En 8 mots : le travail reste central, mais la déception est réelle
Contrairement à nombre d'idées reçues, les jeunes sont loin d’être réfractaires au travail. Ils manifestent un désir de s'investir professionnellement. Mais, entre l'idéal du travail et la réalité quotidienne, l'écart peut être considérable.
La preuve de cet attachement ? Lorsqu'on leur pose l'hypothèse de ne plus avoir besoin de travailler pour subvenir à leurs besoins, une écrasante majorité ne choisirait pas l'oisiveté : 38,5% déclarent qu'ils continueraient à exercer leur métier actuel, 40% qu'ils travailleraient toujours mais en changeant de voie, et seuls 21,5% affirment qu'ils cesseraient toute activité professionnelle.
Des attentes précises, pas des caprices
Loin d'être superficielles, les attentes des jeunes vis-à-vis du travail sont précises et cohérentes. La rémunération s'impose clairement comme le critère le plus déterminant, suivie par l'équilibre entre le temps de travail et le temps libre, l'absence de stress lié à l'emploi et les possibilités d'évolution professionnelle. La qualité des relations avec les collègues arrive juste après.

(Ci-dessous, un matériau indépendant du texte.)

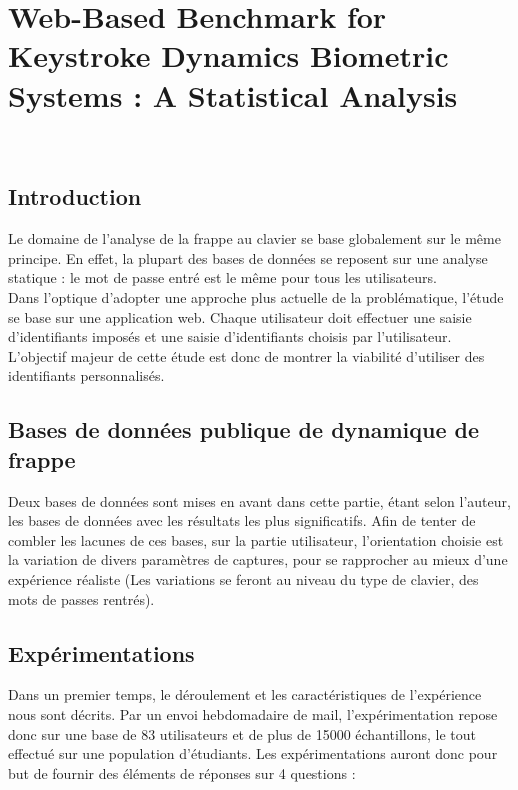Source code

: \section{Web-Based Benchmark for Keystroke Dynamics Biometric Systems : A Statistical Analysis\cite{giotWeb}}

\\

\subsection{Introduction}

Le domaine de l'analyse de la frappe au clavier se base globalement sur le même principe. En effet, la plupart des bases de données se reposent sur une analyse statique : le mot de passe entré est le même pour tous les utilisateurs.\\

Dans l'optique d'adopter une approche plus actuelle de la problématique, l'étude se base sur une application web. Chaque utilisateur doit effectuer une saisie d'identifiants imposés et une saisie d'identifiants choisis par l'utilisateur. L'objectif majeur de cette étude est donc de montrer la viabilité d'utiliser des identifiants personnalisés.

\subsection{Bases de données publique de dynamique de frappe}
 
Deux bases de données sont mises en avant dans cette partie, étant selon l'auteur, les bases de données avec les résultats les plus significatifs. Afin de tenter de combler les lacunes de ces bases, sur la partie utilisateur, l'orientation choisie est la variation de divers paramètres de captures, pour se rapprocher au mieux d'une expérience réaliste (Les variations se feront au niveau du type de clavier, des mots de passes rentrés).

\subsection{Expérimentations}

Dans un premier temps, le déroulement et les caractéristiques de l'expérience nous sont décrits. Par un envoi hebdomadaire de mail, l'expérimentation repose donc sur une base de 83 utilisateurs  et de plus de 15000 échantillons, le tout effectué sur une population d'étudiants. Les expérimentations auront donc pour but de fournir des éléments de réponses sur 4 questions :\\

L'écart entre les attentes des jeunes et la réalité du travail s'avère un facteur déterminant de leur satisfaction professionnelle. [...] contrairement aux idées reçues, la satisfaction au travail ne dépend pas tant de la catégorie socioprofessionnelle de l'emploi, mais plutôt de la manière dont les jeunes vivent le décalage entre leurs aspirations et la réalité du terrain.
Les jeunes femmes ont mieux réussi à l’école : leur déception au travail est d’autant plus grande
Le rapport met également en lumière un paradoxe de genre. Les jeunes femmes se montrent globalement plus insatisfaites de leur orientation que les hommes, ressentant à la fois un manque de soutien familial et institutionnel. Elles déclarent recevoir moins d'aide de leur entourage, notamment de leurs professeurs, ce qui les pousse souvent à devoir se débrouiller seules pour s'informer et s'orienter.
Mais elles sont aussi moins susceptibles de transformer leur insatisfaction en revendications, prisonnières d'un système qui, paradoxalement, les expose davantage au harcèlement tout en limitant leur capacité à s'y opposer.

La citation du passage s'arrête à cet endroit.